Pecresse will den europäischen Zusammenhalt schützen und will keinen weiteren Brexit, aber in seinem Programm geht es nicht um die Stärkung Europas durch eine „engere“ Union, sondern vielmehr durch Dezentralisierung. Für Frankreich sei eine enge Zusammenarbeit mit der deutschen Regierung trotz Differenzen sehr wichtig. In dieser Hinsicht war er ein wahrer Gallier im besten Sinne des Wortes und ein Europäer, der den Prinzipien der Gründerväter der Union treu blieb.

Als Reaktion auf die zentralistische Agenda der neuen Bundesregierung hat Pecresse kürzlich deutliche Aussagen zu seiner Position in Europa gemacht. „Ich habe gehört, dass einige unserer deutschen Partner vorgeschlagen haben, die Europäische Union in einen föderalen Staat umzuwandeln.

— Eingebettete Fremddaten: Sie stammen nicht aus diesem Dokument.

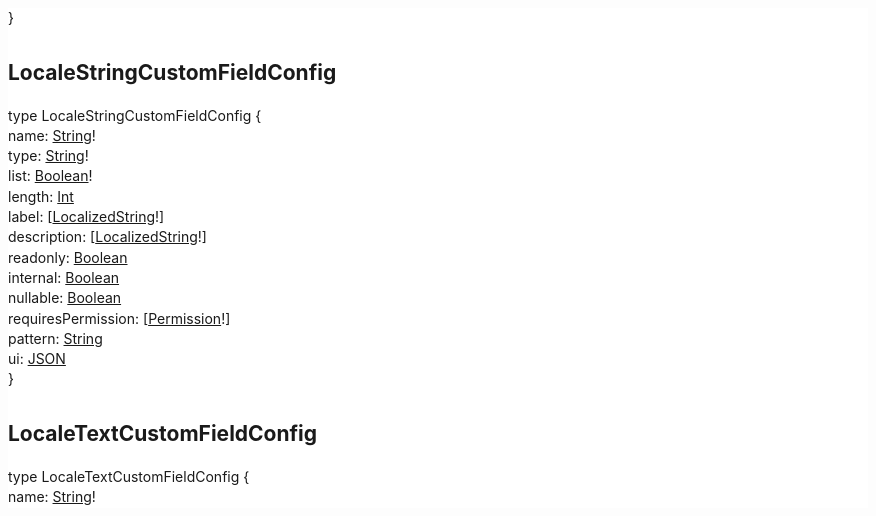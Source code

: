 
<div class="graphql-code-line top-level">&#125;</div>
</div>

## LocaleStringCustomFieldConfig

<div class="graphql-code-block">
<div class="graphql-code-line top-level">type <span class="graphql-code-identifier">LocaleStringCustomFieldConfig</span> &#123;</div>
<div class="graphql-code-line ">name: <a href="/reference/graphql-api/admin/object-types#string">String</a>!</div>

<div class="graphql-code-line ">type: <a href="/reference/graphql-api/admin/object-types#string">String</a>!</div>

<div class="graphql-code-line ">list: <a href="/reference/graphql-api/admin/object-types#boolean">Boolean</a>!</div>

<div class="graphql-code-line ">length: <a href="/reference/graphql-api/admin/object-types#int">Int</a></div>

<div class="graphql-code-line ">label: [<a href="/reference/graphql-api/admin/object-types#localizedstring">LocalizedString</a>!]</div>

<div class="graphql-code-line ">description: [<a href="/reference/graphql-api/admin/object-types#localizedstring">LocalizedString</a>!]</div>

<div class="graphql-code-line ">readonly: <a href="/reference/graphql-api/admin/object-types#boolean">Boolean</a></div>

<div class="graphql-code-line ">internal: <a href="/reference/graphql-api/admin/object-types#boolean">Boolean</a></div>

<div class="graphql-code-line ">nullable: <a href="/reference/graphql-api/admin/object-types#boolean">Boolean</a></div>

<div class="graphql-code-line ">requiresPermission: [<a href="/reference/graphql-api/admin/enums#permission">Permission</a>!]</div>

<div class="graphql-code-line ">pattern: <a href="/reference/graphql-api/admin/object-types#string">String</a></div>

<div class="graphql-code-line ">ui: <a href="/reference/graphql-api/admin/object-types#json">JSON</a></div>


<div class="graphql-code-line top-level">&#125;</div>
</div>

## LocaleTextCustomFieldConfig

<div class="graphql-code-block">
<div class="graphql-code-line top-level">type <span class="graphql-code-identifier">LocaleTextCustomFieldConfig</span> &#123;</div>
<div class="graphql-code-line ">name: <a href="/reference/graphql-api/admin/object-types#string">String</a>!</div>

Höflich, aber bestimmt sage ich >nein<“, schloss er.

Kann Frankreich die dezentralisierte Europäische Union übernehmen, mehr nationale und regionale Eigenverantwortung wiederherstellen und das Subsidiaritätsprinzip wiederherstellen?

* Fürst von Liechtenstein Michael (Fürst Michael von Liechtenstein) ist Kaufmann, Finanzier und Experte auf dem Gebiet der Geopolitik. Er ist Mitbegründer und Präsident eines Unternehmens, das geopolitische und wirtschaftliche Analysen veröffentlicht Geopolitischer Geheimdienst. Er ist einer der Gründer des International Institute of Longevity.